Quick Links

Re: B-Tree support function number 3 (strxfrm() optimization)

From:	Stephen Frost <sfrost(at)snowman(dot)net>
To:	Robert Haas <robertmhaas(at)gmail(dot)com>
Cc:	Greg Stark <stark(at)mit(dot)edu>, Noah Misch <noah(at)leadboat(dot)com>, Tom Lane <tgl(at)sss(dot)pgh(dot)pa(dot)us>, Peter Geoghegan <pg(at)heroku(dot)com>, Thom Brown <thom(at)linux(dot)com>, Heikki Linnakangas <hlinnakangas(at)vmware(dot)com>, Pg Hackers <pgsql-hackers(at)postgresql(dot)org>
Subject:	Re: B-Tree support function number 3 (strxfrm() optimization)
Date:	2014-04-07 18:17:42
Message-ID:	20140407181742.GX4582@tamriel.snowman.net
Views:	Raw Message \| Whole Thread \| Download mbox \| Resend email
Thread:
Lists:	pgsql-hackers

* Robert Haas (robertmhaas(at)gmail(dot)com) wrote:
> To throw out one more point that I think is problematic, Peter's
> original email on this thread gives a bunch of examples of strxfrm()
> normalization that all different in the first few bytes - but so do
> the underlying strings. I *think* (but don't have time to check right
> now) that on my MacOS X box, strxfrm() spits out 3 bytes of header
> junk and then 8 bytes per character in the input string - so comparing
> the first 8 bytes of the strxfrm()'d representation would amount to
> comparing part of the first byte. If for any reason the first byte is
> the same (or similar enough) on many of the input strings, then this
> will probably work out to be slower rather than faster. Even if other
> platforms are more space-efficient (and I think at least some of them
> are), I think it's unlikely that this optimization will ever pay off
> for strings that don't differ in the first 8 bytes. And there are
> many cases where that could be true a large percentage of the time
> throughout the input, e.g. YYYY-MM-DD HH:MM:SS timestamps stored as
> text. It seems like that the patch pessimizes those cases, though of
> course there's no way to know without testing.

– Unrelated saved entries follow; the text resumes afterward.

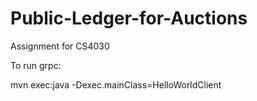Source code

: # Public-Ledger-for-Auctions
Assignment for CS4030

To run grpc:

mvn exec:java -Dexec.mainClass=HelloWorldClient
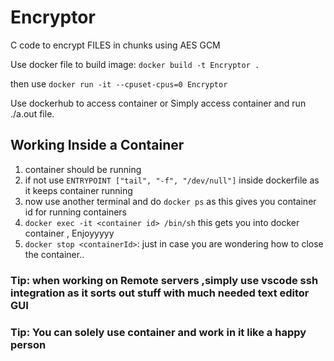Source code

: # Encryptor
C code to encrypt FILES in chunks using AES GCM

Use docker file to build image: 
`docker build -t Encryptor .`

then use `docker run -it --cpuset-cpus=0 Encryptor`

Use dockerhub to access container or Simply access container and run ./a.out file.

## Working Inside a Container
1. container should be running 
1. if not use `ENTRYPOINT ["tail", "-f", "/dev/null"]` inside dockerfile as it keeps container running
1. now use another terminal and do `docker ps` as this gives you container id for running containers
1. `docker exec -it <container id> /bin/sh` this gets you into docker container , Enjoyyyyy
1. `docker stop <containerId>`: just in case you are wondering how to close the container..

### Tip: when working on Remote servers ,simply use vscode ssh integration as it sorts out stuff with much needed text editor GUI

### Tip: You can solely use container and work in it like a happy person
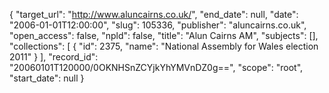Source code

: {
  "target_url": "http://www.aluncairns.co.uk/", 
  "end_date": null, 
  "date": "2006-01-01T12:00:00", 
  "slug": 105336, 
  "publisher": "aluncairns.co.uk", 
  "open_access": false, 
  "npld": false, 
  "title": "Alun Cairns AM", 
  "subjects": [], 
  "collections": [
    {
      "id": 2375, 
      "name": "National Assembly for Wales election 2011"
    }
  ], 
  "record_id": "20060101T120000/0OKNHSnZCYjkYhYMVnDZ0g==", 
  "scope": "root", 
  "start_date": null
}

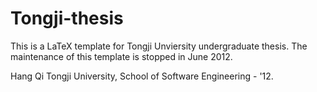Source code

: Tongji-thesis
===

This is a LaTeX template for Tongji Unviersity undergraduate thesis. The maintenance of this template is stopped in June 2012.

Hang Qi
Tongji University, School of Software Engineering - '12.
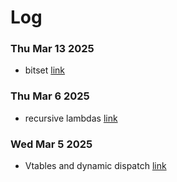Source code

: # Log

### Thu Mar 13 2025
- bitset [link](https://stackoverflow.com/questions/30295174/what-is-the-performance-of-stdbitset)

### Thu Mar 6 2025
- recursive lambdas [link](https://stackoverflow.com/questions/2067988/how-to-make-a-recursive-lambda)


### Wed Mar 5 2025
- Vtables and dynamic dispatch [link](https://pabloariasal.github.io/2017/06/10/understanding-virtual-tables/)

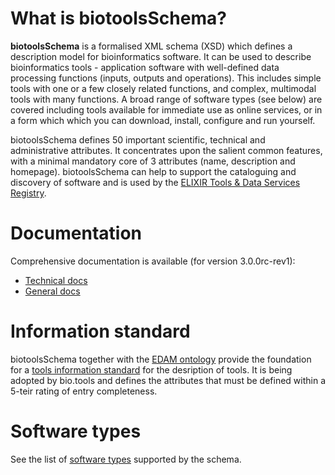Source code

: # What is biotoolsSchema?

**biotoolsSchema** is a formalised XML schema (XSD) which defines a description model for bioinformatics software.  It can be used to describe bioinformatics tools - application software with well-defined data processing functions (inputs, outputs and operations).   This includes simple tools with one or a few closely related functions, and complex, multimodal tools with many functions.  A broad range of software types (see below) are covered including tools available for immediate use as online services, or in a form which which you can download, install, configure and run yourself.

biotoolsSchema defines 50 important scientific, technical and administrative attributes.  It concentrates upon the salient common features, with a minimal mandatory core of 3 attributes (name, description and homepage).  biotoolsSchema can help to support the cataloguing and discovery of software and is used by the [ELIXIR Tools & Data Services Registry](https://bio.tools).

# Documentation
Comprehensive documentation is available (for version 3.0.0rc-rev1):
* [Technical docs](http://bio-tools.github.io/biotoolsSchema/) 
* [General docs](http://biotoolsschema.readthedocs.io/en/latest/)



# Information standard
biotoolsSchema together with the [EDAM ontology](https://github.com/edamontology/edamontology) provide the foundation for a [tools information standard](https://github.com/bio-tools/Tool-Information-Standard) for the desription of tools.  It is being adopted by bio.tools and defines the attributes that must be defined within a 5-teir rating of entry completeness.

# Software types 
See the list of [software types](http://biotools.readthedocs.io/en/latest/curators_guide.html#tool-type) supported by the schema.



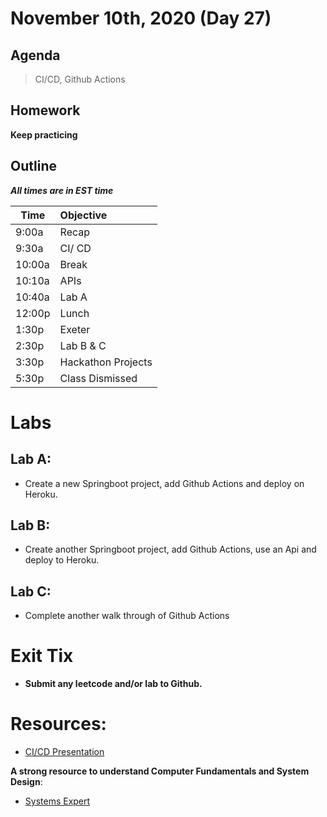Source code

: # November 10th, 2020 (Day 27)

## Agenda
> CI/CD, Github Actions

## Homework 
**Keep practicing**

## Outline
_**All times are in EST time**_

| Time   | Objective                        |
| -------|:---------------------------------|
| 9:00a  | Recap                            |  
| 9:30a  | CI/ CD                           |    
| 10:00a | Break                            |
| 10:10a | APIs                             |
| 10:40a | Lab A                            |
| 12:00p | Lunch                            |
| 1:30p  | Exeter                           | 
| 2:30p  | Lab B & C                        |
| 3:30p  | Hackathon Projects               |
| 5:30p  | Class Dismissed                  |

# Labs

  ## Lab A: 
  - Create a new Springboot project, add Github Actions and deploy on Heroku.
  ## Lab B: 
   - Create another Springboot project, add Github Actions, use an Api and deploy to Heroku.
  ## Lab C:
   -  Complete another walk through of Github Actions
  
# Exit Tix 
  - **Submit any leetcode and/or lab to Github.**

# Resources:
- [CI/CD Presentation](https://docs.google.com/presentation/d/1D8pSLCDrqzZSPZyWHg0_eMk5OxvpMeeOFHmHOZIT2y4/edit?usp=sharing)

**A strong resource to understand Computer Fundamentals and System Design**:
- [Systems Expert](https://www.algoexpert.io/systems/product)
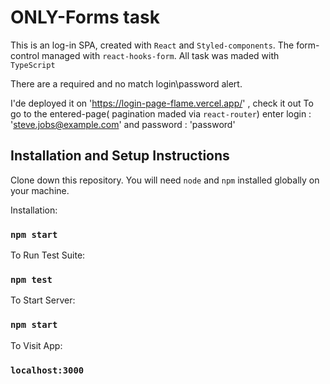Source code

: # ONLY-Forms task

This is an log-in SPA, created with `React` and `Styled-components`. The form-control managed with `react-hooks-form`.
All task was maded with `TypeScript`

There are a required and no match login\password alert.

I'de deployed it on 'https://login-page-flame.vercel.app/' , check it out
To go to the entered-page( pagination maded via `react-router`) enter login : 'steve.jobs@example.com' and password : 'password'

## Installation and Setup Instructions

Clone down this repository. You will need  `node` and `npm` installed globally on your machine.

Installation:

### `npm start`

To Run Test Suite:

### `npm test`

To Start Server:

### `npm start`

To Visit App:

### `localhost:3000`



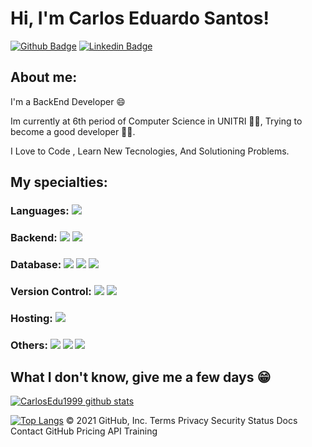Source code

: # Hi, I'm Carlos Eduardo Santos!

[![Github Badge](https://img.shields.io/badge/-Github-000?style=flat-square&logo=Github&logoColor=white&link=https://github.com/peguimasid)](https://github.com/CarlosEdu1999)
[![Linkedin Badge](https://img.shields.io/badge/-LinkedIn-blue?style=flat-square&logo=Linkedin&logoColor=white&link=https://www.linkedin.com/in/carlos-eduardo-769b59208/)](https://www.linkedin.com/in/guilhermo-masid-494677b8/)


## About me:

I'm a BackEnd Developer :smile:

Im currently at 6th period of Computer Science in UNITRI 👨‍🎓, Trying to become a good developer 👨‍💻.

I Love to Code , Learn New Tecnologies, And Solutioning Problems.


## My specialties:

### Languages: <img src="https://img.shields.io/badge/Java-ED8B00?style=for-the-badge&logo=java&logoColor=white" />


### Backend: <img src="https://img.shields.io/badge/Java-ED8B00?style=for-the-badge&logo=java&logoColor=white" />  <img src="https://img.shields.io/badge/Spring-6DB33F?style=for-the-badge&logo=spring&logoColor=white" />

### Database: <img src ="https://img.shields.io/badge/postgres-%23316192.svg?&style=for-the-badge&logo=postgresql&logoColor=white"/>  <img src ="https://img.shields.io/badge/MongoDB-%234ea94b.svg?&style=for-the-badge&logo=mongodb&logoColor=white"/> <img src ="https://img.shields.io/badge/MySQL-00000F?style=for-the-badge&logo=mysql&logoColor=white"/> 

### Version Control: <img src="https://img.shields.io/badge/git%20-F05032.svg?&style=for-the-badge&logo=git&logoColor=white"/> <img src="https://img.shields.io/badge/github%20-%23121011.svg?&style=for-the-badge&logo=github&logoColor=white"/> 
### Hosting: <img src="https://img.shields.io/badge/heroku%20-%23430098.svg?&style=for-the-badge&logo=heroku&logoColor=white"/> 
### Others: <img src="https://img.shields.io/badge/docker%20-%230db7ed.svg?&style=for-the-badge&logo=docker&logoColor=white"/> <img src="https://img.shields.io/badge/Postman-FF6C37?style=for-the-badge&logo=Postman&logoColor=white" /> <img src="https://img.shields.io/badge/Junit5-25A162?style=for-the-badge&logo=junit5&logoColor=white" />

## What I don't know, give me a few days 😁

[![CarlosEdu1999 github stats](https://github-readme-stats.vercel.app/api?username=CarlosEdu1999&show_icons=true&title_color=fff&icon_color=37aaff&text_color=f8f8f2&bg_color=171c24&count_private=true)](https://github.com/CarlosEdu1999)

[![Top Langs](https://github-readme-stats.vercel.app/api/top-langs/?username=CarlosEdu1999&layout=compact&title_color=fff&text_color=f8f8f2&hide=java&bg_color=171c24)](https://github.com/CarlosEdu1999)
© 2021 GitHub, Inc.
Terms
Privacy
Security
Status
Docs
Contact GitHub
Pricing
API
Training
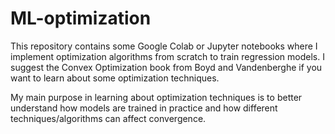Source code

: # ML-optimization

This repository contains some Google Colab or Jupyter notebooks where I implement optimization algorithms from scratch to train regression models. I suggest the Convex Optimization book from Boyd and Vandenberghe if you want to learn about some optimization techniques. 

My main purpose in learning about optimization techniques is to better understand how models are trained in practice and how different techniques/algorithms can affect convergence.

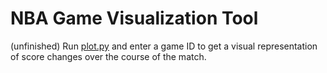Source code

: # NBA Game Visualization Tool

(unfinished) Run [plot.py](plot.py) and enter a game ID to get a visual representation of score changes over the course of the match.
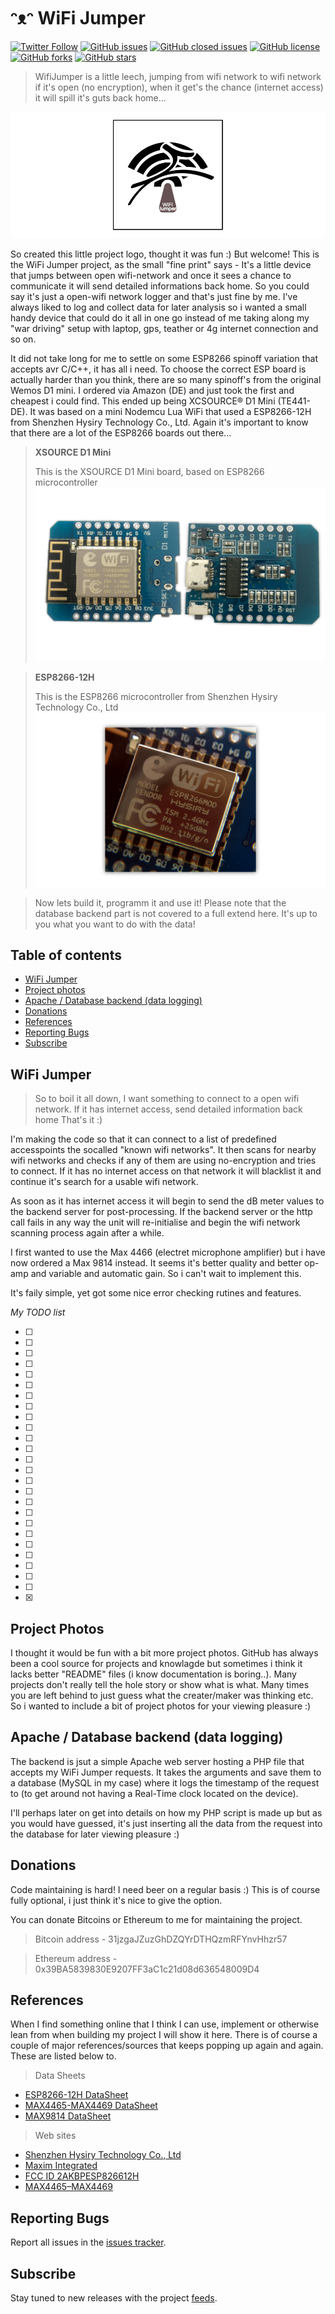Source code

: # ᵔᴥᵔ WiFi Jumper
[![Twitter Follow](https://img.shields.io/twitter/follow/davidbl.svg?style=social&label=Follow)](https://twitter.com/davidbl) [![GitHub issues](https://img.shields.io/github/issues/kawaiipantsu/wifijumper.svg)](https://github.com/kawaiipantsu/wifijumper/issues) [![GitHub closed issues](https://img.shields.io/github/issues-closed/kawaiipantsu/wifijumper.svg)](https://github.com/kawaiipantsu/wifijumper/issues) [![GitHub license](https://img.shields.io/github/license/kawaiipantsu/wifijumper.svg)](https://github.com/kawaiipantsu/wifijumper/blob/master/LICENSE) [![GitHub forks](https://img.shields.io/github/forks/kawaiipantsu/wifijumper.svg)](https://github.com/kawaiipantsu/wifijumper/network) [![GitHub stars](https://img.shields.io/github/stars/kawaiipantsu/wifijumper.svg)](https://github.com/kawaiipantsu/wifijumper/stargazers)
> WifiJumper is a little leech, jumping from wifi network to wifi network if it's open (no encryption), when it get's the chance (internet access) it will spill it's guts back home...

![WiFi Jumper](Docs/Images/wifijumper-logo.png)

So created this little project logo, thought it was fun :) But welcome! This is the WiFi Jumper project, as the small "fine print" says - It's a little device that jumps between open wifi-network and once it sees a chance to communicate it will send detailed informations back home. So you could say it's just a open-wifi network logger and that's just fine by me. I've always liked to log and collect data for later analysis so i wanted a small handy device that could do it all in one go instead of me taking along my "war driving" setup with laptop, gps, teather or 4g internet connection and so on.

It did not take long for me to settle on some ESP8266 spinoff variation that accepts avr C/C++, it has all i need. To choose the correct ESP board is actually harder than you think, there are so many spinoff's from the original Wemos D1 mini. I ordered via Amazon (DE) and just took the first and cheapest i could find. This ended up being XCSOURCE® D1 Mini (TE441-DE). It was based on a mini Nodemcu Lua WiFi that used a ESP8266-12H from Shenzhen Hysiry Technology Co., Ltd. Again it's important to know that there are a lot of the ESP8266 boards out there...

> **XSOURCE D1 Mini**
>
> This is the XSOURCE D1 Mini board, based on ESP8266 microcontroller
![XCSOURCE D1 Mini](Docs/Images/xsource-d1-mini.png)

> **ESP8266-12H**
>
> This is the ESP8266 microcontroller from Shenzhen Hysiry Technology Co., Ltd
![ESP8266-12H](Docs/Images/esp8266.png)

> Now lets build it, programm it and use it!
> Please note that the database backend part is not covered to a full extend here. It's up to you what you want to do with the data!

## Table of contents

 * [WiFi Jumper](#wifi-jumper)
 * [Project photos](#project-photos)
 * [Apache / Database backend (data logging)](#apache--database-backend-data-logging)
 * [Donations](#donations)
 * [References](#references)
 * [Reporting Bugs](#reporting-bugs)
 * [Subscribe](#subscribe)

## WiFi Jumper

> So to boil it all down, I want something to connect to a open wifi network.
> If it has internet access, send detailed information back home
> That's it :)

I'm making the code so that it can connect to a list of predefined accesspoints the socalled "known wifi networks". It then scans for nearby wifi networks and checks if any of them are using no-encryption and tries to connect. If it has no internet access on that network it will blacklist it and continue it's search for a usable wifi network.

As soon as it has internet access it will begin to send the dB meter values to the backend server for post-processing. If the backend server or the http call fails in any way the unit will re-initialise and begin the wifi network scanning process again after a while.

I first wanted to use the Max 4466 (electret microphone amplifier) but i have now ordered a Max 9814 instead. It seems it's better quality and better op-amp and variable and automatic gain. So i can't wait to implement this.

It's faily simple, yet got some nice error checking rutines and features.

*My TODO list*

- [ ] 
- [ ] 
- [ ] 
- [ ] 
- [ ] 
- [ ] 
- [ ] 
- [ ] 
- [ ] 
- [ ] 
- [ ] 
- [ ] 
- [ ] 
- [ ] 
- [ ] 
- [ ] 
- [ ] 
- [ ] 
- [ ] 
- [ ] 
- [ ] 
- [ ] 
- [ ] 
- [ ] 
- [ ] 
- [x] 

## Project Photos

I thought it would be fun with a bit more project photos. GitHub has always been a cool source for projects and knowlagde but sometimes i think it lacks better "README" files (i know documentation is boring..). Many projects don't really tell the hole story or show what is what. Many times you are left behind to just guess what the creater/maker was thinking etc. So i wanted to include a bit of project photos for your viewing pleasure :)

## Apache / Database backend (data logging)

The backend is jsut a simple Apache web server hosting a PHP file that accepts my WiFi Jumper requests. It takes the arguments and save them to a database (MySQL in my case) where it logs the timestamp of the request to (to get around not having a Real-Time clock located on the device).

I'll perhaps later on get into details on how my PHP script is made up but as you would have guessed, it's just inserting all the data from the request into the database for later viewing pleasure :)

## Donations

Code maintaining is hard! I need beer on a regular basis :)
This is of course fully optional, i just think it's nice to give the option.

You can donate Bitcoins or Ethereum to me for maintaining the project.

> Bitcoin address - 31jzgaJZuzGhDZQYrDTHQzmRFYnvHhzr57

> Ethereum address - 0x39BA5839830E9207FF3aC1c21d08d636548009D4

## References

When I find something online that I think I can use, implement or otherwise lean from when building my project I will show it here. There is of course a couple of major references/sources that keeps popping up again and again. These are listed below to.

> Data Sheets
 * [ESP8266-12H DataSheet](Docs/ESP8266-12H-DataSheet.pdf)
 * [MAX4465-MAX4469 DataSheet](Docs/MAX4465-MAX4469.pdf)
 * [MAX9814 DataSheet](Docs/MAX9814.pdf)

> Web sites
 * [Shenzhen Hysiry Technology Co., Ltd](http://en.hysiry.com)
 * [Maxim Integrated](https://www.maximintegrated.com/)
 * [FCC ID 2AKBPESP826612H](https://fccid.io/2AKBPESP826612H)
 * [MAX4465–MAX4469](https://www.maximintegrated.com/en/products/analog/audio/MAX4466.html)

## Reporting Bugs

Report all issues in the [issues tracker](https://github.com/kawaiipantsu/wifijumper/issues).

## Subscribe

Stay tuned to new releases with the project [feeds](https://github.com/kawaiipantsu/wifijumper/releases.atom).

Portability and performance concerns were exactly what worried me as
well. It was my hope/understanding that this was a clear win which was
vetted by other large projects across multiple platforms. If that's
actually in doubt and it isn't a clear win then I agree that we can't be
trying to squeeze it in at this late date.

> Now it *may well be* that after doing some research and performance
> testing we will conclude that either no commonly-used platforms show
> any regressions or that the regressions that do occur are discountable
> in view of the benefits to more common cases to the benefits. I just
> don't think mid-April is the right time to start those discussions
> with the goal of a 9.4 commit; and I also don't think committing
> without having those discussions is very prudent.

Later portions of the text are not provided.